Pendant ce temps, la marquise passait la carte, que ses yeux ne pouvaient lire, à sa fille, et celle-ci lisait tout haut :

« Comte Hans Harfeld, colonel aux cuirassiers blancs. »

« Un Allemand, » remarqua la marquise. Ce titre, à l’époque où nous sommes, ne soulevait pas encore d’antipathie primesautière.

Cependant, Rosalie avait gagné la poterne ; là, elle appelait, et bientôt la haute silhouette de l’inconnu se dessina dans le carré de ciel découpé par la porte ouverte. Il revenait vers le château, précédé de la servante et celle-ci, riante et presque alerte, s’écriait sur le seuil :

« Savez-vous, Madame la marquise, il ne s’est pas du tout trompé, pas du tout, c’était pour moi le louis ! Et à présent voilà-t-il pas que c’est la grande marée ce soir, que le passage est tout couvert d’eau et que pour rentrer chez lui il va falloir qu’il fasse trois lieues ou attendre quatre heures sur l’îlot.

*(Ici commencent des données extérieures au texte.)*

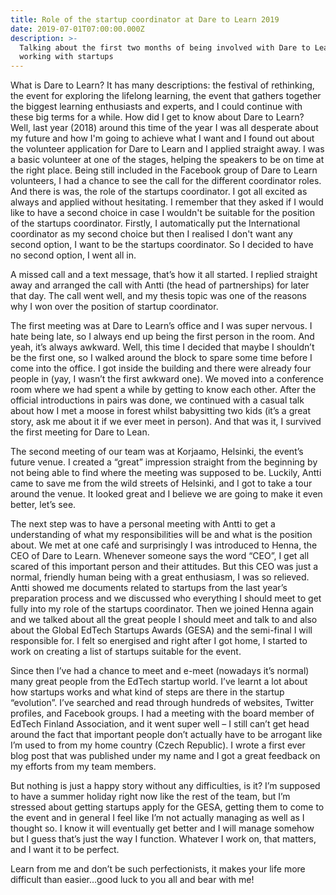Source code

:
 ```yaml
---
title: Role of the startup coordinator at Dare to Learn 2019
date: 2019-07-01T07:00:00.000Z
description: >-
  Talking about the first two months of being involved with Dare to Learn and
  working with startups
---
```

What is Dare to Learn? It has many descriptions: the festival of rethinking, the event for exploring the lifelong learning, the event that gathers together the biggest learning enthusiasts and experts, and I could continue with these big terms for a while. How did I get to know about Dare to Learn? Well, last year (2018) around this time of the year I was all desperate about my future and how I'm going to achieve what I want and I found out about the volunteer application for Dare to Learn and I applied straight away. I was a basic volunteer at one of the stages, helping the speakers to be on time at the right place. Being still included in the Facebook group of Dare to Learn volunteers, I had a chance to see the call for the different coordinator roles. And there is was, the role of the startups coordinator. I got all excited as always and applied without hesitating. I remember that they asked if I would like to have a second choice in case I wouldn't be suitable for the position of the startups coordinator. Firstly, I automatically put the International coordinator as my second choice but then I realised I don't want any second option, I want to be the startups coordinator. So I decided to have no second option, I went all in.

A missed call and a text message, that’s how it all started. I replied straight away and arranged the call with Antti (the head of partnerships) for later that day. The call went well, and my thesis topic was one of the reasons why I won over the position of startup coordinator. 

The first meeting was at Dare to Learn’s office and I was super nervous. I hate being late, so I always end up being the first person in the room. And yeah, it’s always awkward. Well, this time I decided that maybe I shouldn’t be the first one, so I walked around the block to spare some time before I come into the office. I got inside the building and there were already four people in (yay, I wasn’t the first awkward one). We moved into a conference room where we had spent a while by getting to know each other. After the official introductions in pairs was done, we continued with a casual talk about how I met a moose in forest whilst babysitting two kids (it’s a great story, ask me about it if we ever meet in person). And that was it, I survived the first meeting for Dare to Lean. 

The second meeting of our team was at Korjaamo, Helsinki, the event’s future venue. I created a “great” impression straight from the beginning by not being able to find where the meeting was supposed to be. Luckily, Antti came to save me from the wild streets of Helsinki, and I got to take a tour around the venue. It looked great and I believe we are going to make it even better, let’s see. 

The next step was to have a personal meeting with Antti to get a understanding of what my responsibilities will be and what is the position about. We met at one café and surprisingly I was introduced to Henna, the CEO of Dare to Learn. Whenever someone says the word “CEO”, I get all scared of this important person and their attitudes. But this CEO was just a normal, friendly human being with a great enthusiasm, I was so relieved. Antti showed me documents related to startups from the last year’s preparation process and we discussed who everything I should meet to get fully into my role of the startups coordinator. Then we joined Henna again and we talked about all the great people I should meet and talk to and also about the Global EdTech Startups Awards (GESA) and the semi-final I will responsible for. I felt so energised and right after I got home, I started to work on creating a list of startups suitable for the event. 

Since then I’ve had a chance to meet and e-meet (nowadays it’s normal) many great people from the EdTech startup world. I’ve learnt a lot about how startups works and what kind of steps are there in the startup “evolution”. I’ve searched and read through hundreds of websites, Twitter profiles, and Facebook groups. I had a meeting with the board member of EdTech Finland Association, and it went super well – I still can’t get head around the fact that important people don’t actually have to be arrogant like I’m used to from my home country (Czech Republic).  I wrote a first ever blog post that was published under my name and I got a great feedback on my efforts from my team members. 

But nothing is just a happy story without any difficulties, is it? I’m supposed to have a summer holiday right now like the rest of the team, but I’m stressed about getting startups apply for the GESA, getting them to come to the event and in general I feel like I’m not actually managing as well as I thought so. I know it will eventually get better and I will manage somehow but I guess that’s just the way I function. Whatever I work on, that matters, and I want it to be perfect.

Learn from me and don’t be such perfectionists, it makes your life more difficult than easier…good luck to you all and bear with me!
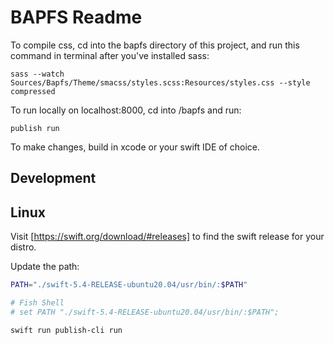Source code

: # BAPFS Readme

To compile css, cd into the bapfs directory of this project, and run this command in terminal after you've installed sass:
```
sass --watch Sources/Bapfs/Theme/smacss/styles.scss:Resources/styles.css --style compressed
```

To run locally on localhost:8000, cd into /bapfs and run:
```
publish run
```

To make changes, build in xcode or your swift IDE of choice.

## Development

## Linux

Visit [https://swift.org/download/#releases] to find the swift release for your distro.

Update the path:

```sh
PATH="./swift-5.4-RELEASE-ubuntu20.04/usr/bin/:$PATH"

# Fish Shell
# set PATH "./swift-5.4-RELEASE-ubuntu20.04/usr/bin/:$PATH";

swift run publish-cli run
```
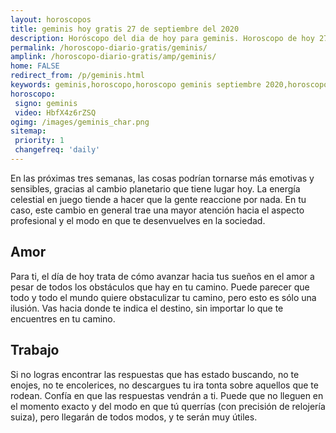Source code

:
 ```yaml
---
layout: horoscopos
title: geminis hoy gratis 27 de septiembre del 2020 
description: Horóscopo del dia de hoy para geminis. Horoscopo de hoy 27 de septiembre del 2020. Las predicciones de amor, trabajo, vida personal gratis.
permalink: /horoscopo-diario-gratis/geminis/
amplink: /horoscopo-diario-gratis/amp/geminis/
home: FALSE
redirect_from: /p/geminis.html
keywords: geminis,horoscopo,horoscopo geminis septiembre 2020,horoscopo geminis hoy,tarot geminis septiembre 2020,horoscopo geminis,tarot geminis hoy,horoscopo de hoy,horoscopo diario,tarot del amor,horoscopo de hoy geminis,horoscopo diario del tarot, Horoscopo de hoy geminis 27 de septiembre del 2020,horóscopo del día,signos zodiacales 2020, el horoscopo de hoy
horoscopo:
 signo: geminis
 video: HbfX4z6rZSQ
ogimg: /images/geminis_char.png
sitemap:
 priority: 1
 changefreq: 'daily'
---
```



En las próximas tres semanas, las cosas podrían tornarse más emotivas y sensibles, gracias al cambio planetario que tiene lugar hoy. La energía celestial en juego tiende a hacer que la gente reaccione por nada. En tu caso, este cambio en general trae una mayor atención hacia el aspecto profesional y el modo en que te desenvuelves en la sociedad.

## Amor

Para ti, el día de hoy trata de cómo avanzar hacia tus sueños en el amor a pesar de todos los obstáculos que hay en tu camino. Puede parecer que todo y todo el mundo quiere obstaculizar tu camino, pero esto es sólo una ilusión. Vas hacia donde te indica el destino, sin importar lo que te encuentres en tu camino.

## Trabajo

Si no logras encontrar las respuestas que has estado buscando, no te enojes, no te encolerices, no descargues tu ira tonta sobre aquellos que te rodean. Confía en que las respuestas vendrán a ti. Puede que no lleguen en el momento exacto y del modo en que tú querrías (con precisión de relojería suiza), pero llegarán de todos modos, y te serán muy útiles.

— En effet, c’est la grande marée d’équinoxe : si pauvres que nous soyons, refuser l’hospitalité à ce voyageur que la Providence oblige à rester notre hôte, serait inadmissible ; prie-le d’entrer, ma fille. »

Mme Carlet s’empressa de bonne grâce, une distraction quelconque la sortant d’elle-même était toujours la bienvenue.

« Veuillez partager notre très modeste souper, Monsieur, dit-elle, vous êtes prisonnier, le menu sera en rapport avec la situation. »

Le comte entra sans se faire prier, un sourire éclairait sa physionomie.